§ **TASK INSTRUCTIONS**
Transcribe each entry exactly; skip the images.

+++++

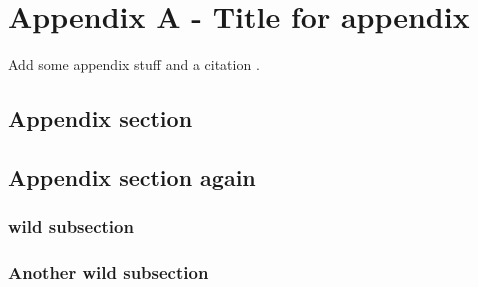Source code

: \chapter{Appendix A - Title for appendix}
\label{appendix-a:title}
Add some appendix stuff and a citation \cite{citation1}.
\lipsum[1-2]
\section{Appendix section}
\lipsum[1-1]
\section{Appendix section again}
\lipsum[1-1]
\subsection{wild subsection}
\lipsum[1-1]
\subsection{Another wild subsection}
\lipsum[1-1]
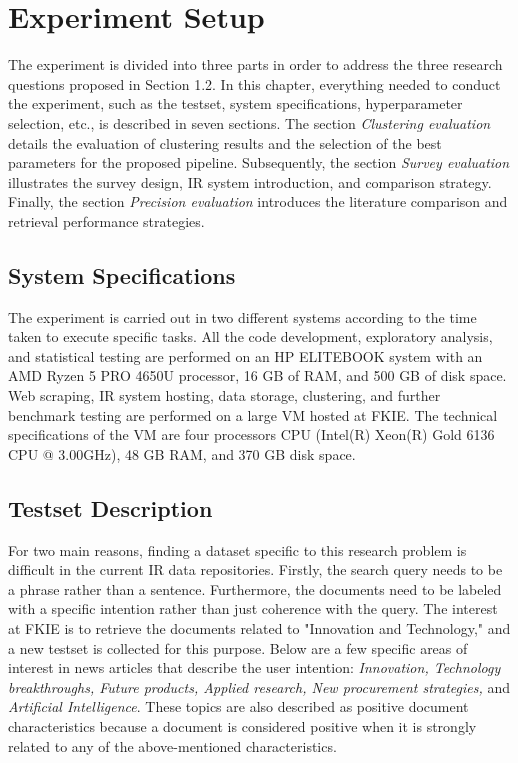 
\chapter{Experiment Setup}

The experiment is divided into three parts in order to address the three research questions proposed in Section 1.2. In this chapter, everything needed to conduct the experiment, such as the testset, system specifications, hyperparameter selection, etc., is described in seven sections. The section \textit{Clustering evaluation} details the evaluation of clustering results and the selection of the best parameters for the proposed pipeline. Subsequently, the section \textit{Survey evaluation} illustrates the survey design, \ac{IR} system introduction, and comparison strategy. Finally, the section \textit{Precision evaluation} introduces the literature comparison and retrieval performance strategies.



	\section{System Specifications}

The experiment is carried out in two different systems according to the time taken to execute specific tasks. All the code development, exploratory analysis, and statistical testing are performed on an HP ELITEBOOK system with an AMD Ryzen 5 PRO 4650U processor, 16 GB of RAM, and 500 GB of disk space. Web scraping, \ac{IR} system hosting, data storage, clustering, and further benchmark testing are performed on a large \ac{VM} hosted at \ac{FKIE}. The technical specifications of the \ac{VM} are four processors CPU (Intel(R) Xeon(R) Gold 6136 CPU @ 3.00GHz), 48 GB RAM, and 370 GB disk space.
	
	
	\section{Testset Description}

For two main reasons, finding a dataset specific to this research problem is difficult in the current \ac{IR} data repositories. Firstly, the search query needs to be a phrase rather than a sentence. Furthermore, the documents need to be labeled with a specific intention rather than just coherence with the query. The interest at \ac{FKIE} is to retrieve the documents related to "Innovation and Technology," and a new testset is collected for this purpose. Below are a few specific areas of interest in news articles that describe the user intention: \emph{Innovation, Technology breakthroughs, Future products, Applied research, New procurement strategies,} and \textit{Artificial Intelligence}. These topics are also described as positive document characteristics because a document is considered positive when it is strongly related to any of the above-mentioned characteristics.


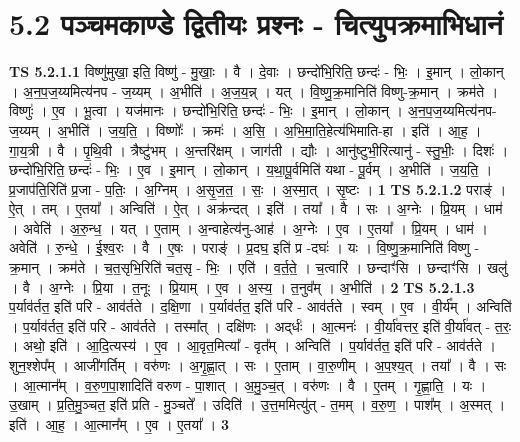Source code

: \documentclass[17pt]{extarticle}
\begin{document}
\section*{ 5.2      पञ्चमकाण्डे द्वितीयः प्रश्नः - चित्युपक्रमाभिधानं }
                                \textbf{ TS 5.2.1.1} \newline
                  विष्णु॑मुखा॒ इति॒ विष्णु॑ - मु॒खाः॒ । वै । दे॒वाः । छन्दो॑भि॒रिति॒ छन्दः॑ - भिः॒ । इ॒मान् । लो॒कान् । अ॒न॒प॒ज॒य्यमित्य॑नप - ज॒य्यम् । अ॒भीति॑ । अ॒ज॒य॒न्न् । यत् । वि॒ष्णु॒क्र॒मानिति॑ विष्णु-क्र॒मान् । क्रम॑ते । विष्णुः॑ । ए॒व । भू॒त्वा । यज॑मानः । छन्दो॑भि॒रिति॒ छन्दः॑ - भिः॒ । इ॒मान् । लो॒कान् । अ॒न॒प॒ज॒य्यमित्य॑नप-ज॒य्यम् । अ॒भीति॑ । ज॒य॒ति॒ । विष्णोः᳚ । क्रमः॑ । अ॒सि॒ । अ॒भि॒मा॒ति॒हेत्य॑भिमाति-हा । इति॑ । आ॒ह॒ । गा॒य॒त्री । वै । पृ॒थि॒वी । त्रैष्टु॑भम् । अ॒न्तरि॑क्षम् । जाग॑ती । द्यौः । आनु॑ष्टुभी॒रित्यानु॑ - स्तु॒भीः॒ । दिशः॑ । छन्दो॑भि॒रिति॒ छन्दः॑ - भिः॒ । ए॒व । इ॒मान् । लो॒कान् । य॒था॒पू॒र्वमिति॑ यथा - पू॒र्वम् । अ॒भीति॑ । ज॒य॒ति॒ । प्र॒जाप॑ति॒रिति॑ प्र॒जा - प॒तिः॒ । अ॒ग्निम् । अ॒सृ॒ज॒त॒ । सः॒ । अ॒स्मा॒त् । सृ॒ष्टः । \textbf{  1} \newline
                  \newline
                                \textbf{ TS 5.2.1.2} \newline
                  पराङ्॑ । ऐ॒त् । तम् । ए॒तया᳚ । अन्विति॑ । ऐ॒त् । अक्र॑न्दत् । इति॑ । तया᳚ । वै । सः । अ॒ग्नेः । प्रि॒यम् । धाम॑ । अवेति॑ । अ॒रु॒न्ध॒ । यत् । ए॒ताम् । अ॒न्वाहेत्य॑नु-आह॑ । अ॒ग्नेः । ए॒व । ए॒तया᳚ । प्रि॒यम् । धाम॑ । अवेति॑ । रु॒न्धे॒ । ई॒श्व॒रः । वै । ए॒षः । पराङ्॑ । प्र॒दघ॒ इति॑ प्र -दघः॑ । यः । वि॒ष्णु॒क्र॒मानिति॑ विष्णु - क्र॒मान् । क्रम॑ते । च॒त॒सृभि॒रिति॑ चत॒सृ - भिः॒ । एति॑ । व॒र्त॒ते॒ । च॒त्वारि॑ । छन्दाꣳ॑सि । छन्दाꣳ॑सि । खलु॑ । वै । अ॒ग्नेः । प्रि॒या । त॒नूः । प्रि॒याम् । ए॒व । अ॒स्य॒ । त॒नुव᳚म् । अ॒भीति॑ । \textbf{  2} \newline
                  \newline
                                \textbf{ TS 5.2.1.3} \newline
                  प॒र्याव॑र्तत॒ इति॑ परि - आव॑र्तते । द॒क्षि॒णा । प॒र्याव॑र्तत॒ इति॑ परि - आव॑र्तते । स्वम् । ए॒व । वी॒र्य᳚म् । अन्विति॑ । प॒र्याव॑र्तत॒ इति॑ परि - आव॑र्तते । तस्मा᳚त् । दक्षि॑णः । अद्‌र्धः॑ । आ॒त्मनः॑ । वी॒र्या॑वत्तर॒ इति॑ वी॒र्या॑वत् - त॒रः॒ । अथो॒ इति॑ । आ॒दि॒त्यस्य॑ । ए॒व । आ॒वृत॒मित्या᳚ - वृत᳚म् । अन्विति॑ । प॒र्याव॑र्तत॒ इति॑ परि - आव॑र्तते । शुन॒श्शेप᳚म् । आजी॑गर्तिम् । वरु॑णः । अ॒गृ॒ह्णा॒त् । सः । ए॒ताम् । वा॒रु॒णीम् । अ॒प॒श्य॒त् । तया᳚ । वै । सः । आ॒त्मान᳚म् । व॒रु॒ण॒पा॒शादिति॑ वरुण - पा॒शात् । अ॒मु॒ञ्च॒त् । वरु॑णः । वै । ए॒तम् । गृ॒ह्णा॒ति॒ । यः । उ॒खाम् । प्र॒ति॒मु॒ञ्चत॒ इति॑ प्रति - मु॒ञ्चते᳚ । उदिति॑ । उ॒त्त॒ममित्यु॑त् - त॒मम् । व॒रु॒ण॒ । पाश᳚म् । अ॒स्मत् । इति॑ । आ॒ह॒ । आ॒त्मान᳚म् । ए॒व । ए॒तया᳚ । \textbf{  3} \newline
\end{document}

+++++

§ **PROBLEM SOLUTION**
Source code

: \chapter{Appendix A - Title for appendix}
\label{appendix-a:title}
Add some appendix stuff and a citation \cite{citation1}.
\lipsum[1-2]
\section{Appendix section}
\lipsum[1-1]
\section{Appendix section again}
\lipsum[1-1]
\subsection{wild subsection}
\lipsum[1-1]
\subsection{Another wild subsection}
\lipsum[1-1]
\chapter{Experiment Setup}

The experiment is divided into three parts in order to address the three research questions proposed in Section 1.2. In this chapter, everything needed to conduct the experiment, such as the testset, system specifications, hyperparameter selection, etc., is described in seven sections. The section \textit{Clustering evaluation} details the evaluation of clustering results and the selection of the best parameters for the proposed pipeline. Subsequently, the section \textit{Survey evaluation} illustrates the survey design, \ac{IR} system introduction, and comparison strategy. Finally, the section \textit{Precision evaluation} introduces the literature comparison and retrieval performance strategies.



	\section{System Specifications}

The experiment is carried out in two different systems according to the time taken to execute specific tasks. All the code development, exploratory analysis, and statistical testing are performed on an HP ELITEBOOK system with an AMD Ryzen 5 PRO 4650U processor, 16 GB of RAM, and 500 GB of disk space. Web scraping, \ac{IR} system hosting, data storage, clustering, and further benchmark testing are performed on a large \ac{VM} hosted at \ac{FKIE}. The technical specifications of the \ac{VM} are four processors CPU (Intel(R) Xeon(R) Gold 6136 CPU @ 3.00GHz), 48 GB RAM, and 370 GB disk space.
	
	
	\section{Testset Description}

For two main reasons, finding a dataset specific to this research problem is difficult in the current \ac{IR} data repositories. Firstly, the search query needs to be a phrase rather than a sentence. Furthermore, the documents need to be labeled with a specific intention rather than just coherence with the query. The interest at \ac{FKIE} is to retrieve the documents related to "Innovation and Technology," and a new testset is collected for this purpose. Below are a few specific areas of interest in news articles that describe the user intention: \emph{Innovation, Technology breakthroughs, Future products, Applied research, New procurement strategies,} and \textit{Artificial Intelligence}. These topics are also described as positive document characteristics because a document is considered positive when it is strongly related to any of the above-mentioned characteristics.


Source code

: \documentclass[17pt]{extarticle}
\begin{document}
\section*{ 5.2      पञ्चमकाण्डे द्वितीयः प्रश्नः - चित्युपक्रमाभिधानं }
                                \textbf{ TS 5.2.1.1} \newline
                  विष्णु॑मुखा॒ इति॒ विष्णु॑ - मु॒खाः॒ । वै । दे॒वाः । छन्दो॑भि॒रिति॒ छन्दः॑ - भिः॒ । इ॒मान् । लो॒कान् । अ॒न॒प॒ज॒य्यमित्य॑नप - ज॒य्यम् । अ॒भीति॑ । अ॒ज॒य॒न्न् । यत् । वि॒ष्णु॒क्र॒मानिति॑ विष्णु-क्र॒मान् । क्रम॑ते । विष्णुः॑ । ए॒व । भू॒त्वा । यज॑मानः । छन्दो॑भि॒रिति॒ छन्दः॑ - भिः॒ । इ॒मान् । लो॒कान् । अ॒न॒प॒ज॒य्यमित्य॑नप-ज॒य्यम् । अ॒भीति॑ । ज॒य॒ति॒ । विष्णोः᳚ । क्रमः॑ । अ॒सि॒ । अ॒भि॒मा॒ति॒हेत्य॑भिमाति-हा । इति॑ । आ॒ह॒ । गा॒य॒त्री । वै । पृ॒थि॒वी । त्रैष्टु॑भम् । अ॒न्तरि॑क्षम् । जाग॑ती । द्यौः । आनु॑ष्टुभी॒रित्यानु॑ - स्तु॒भीः॒ । दिशः॑ । छन्दो॑भि॒रिति॒ छन्दः॑ - भिः॒ । ए॒व । इ॒मान् । लो॒कान् । य॒था॒पू॒र्वमिति॑ यथा - पू॒र्वम् । अ॒भीति॑ । ज॒य॒ति॒ । प्र॒जाप॑ति॒रिति॑ प्र॒जा - प॒तिः॒ । अ॒ग्निम् । अ॒सृ॒ज॒त॒ । सः॒ । अ॒स्मा॒त् । सृ॒ष्टः । \textbf{  1} \newline
                  \newline
                                \textbf{ TS 5.2.1.2} \newline
                  पराङ्॑ । ऐ॒त् । तम् । ए॒तया᳚ । अन्विति॑ । ऐ॒त् । अक्र॑न्दत् । इति॑ । तया᳚ । वै । सः । अ॒ग्नेः । प्रि॒यम् । धाम॑ । अवेति॑ । अ॒रु॒न्ध॒ । यत् । ए॒ताम् । अ॒न्वाहेत्य॑नु-आह॑ । अ॒ग्नेः । ए॒व । ए॒तया᳚ । प्रि॒यम् । धाम॑ । अवेति॑ । रु॒न्धे॒ । ई॒श्व॒रः । वै । ए॒षः । पराङ्॑ । प्र॒दघ॒ इति॑ प्र -दघः॑ । यः । वि॒ष्णु॒क्र॒मानिति॑ विष्णु - क्र॒मान् । क्रम॑ते । च॒त॒सृभि॒रिति॑ चत॒सृ - भिः॒ । एति॑ । व॒र्त॒ते॒ । च॒त्वारि॑ । छन्दाꣳ॑सि । छन्दाꣳ॑सि । खलु॑ । वै । अ॒ग्नेः । प्रि॒या । त॒नूः । प्रि॒याम् । ए॒व । अ॒स्य॒ । त॒नुव᳚म् । अ॒भीति॑ । \textbf{  2} \newline
                  \newline
                                \textbf{ TS 5.2.1.3} \newline
                  प॒र्याव॑र्तत॒ इति॑ परि - आव॑र्तते । द॒क्षि॒णा । प॒र्याव॑र्तत॒ इति॑ परि - आव॑र्तते । स्वम् । ए॒व । वी॒र्य᳚म् । अन्विति॑ । प॒र्याव॑र्तत॒ इति॑ परि - आव॑र्तते । तस्मा᳚त् । दक्षि॑णः । अद्‌र्धः॑ । आ॒त्मनः॑ । वी॒र्या॑वत्तर॒ इति॑ वी॒र्या॑वत् - त॒रः॒ । अथो॒ इति॑ । आ॒दि॒त्यस्य॑ । ए॒व । आ॒वृत॒मित्या᳚ - वृत᳚म् । अन्विति॑ । प॒र्याव॑र्तत॒ इति॑ परि - आव॑र्तते । शुन॒श्शेप᳚म् । आजी॑गर्तिम् । वरु॑णः । अ॒गृ॒ह्णा॒त् । सः । ए॒ताम् । वा॒रु॒णीम् । अ॒प॒श्य॒त् । तया᳚ । वै । सः । आ॒त्मान᳚म् । व॒रु॒ण॒पा॒शादिति॑ वरुण - पा॒शात् । अ॒मु॒ञ्च॒त् । वरु॑णः । वै । ए॒तम् । गृ॒ह्णा॒ति॒ । यः । उ॒खाम् । प्र॒ति॒मु॒ञ्चत॒ इति॑ प्रति - मु॒ञ्चते᳚ । उदिति॑ । उ॒त्त॒ममित्यु॑त् - त॒मम् । व॒रु॒ण॒ । पाश᳚म् । अ॒स्मत् । इति॑ । आ॒ह॒ । आ॒त्मान᳚म् । ए॒व । ए॒तया᳚ । \textbf{  3} \newline
\end{document}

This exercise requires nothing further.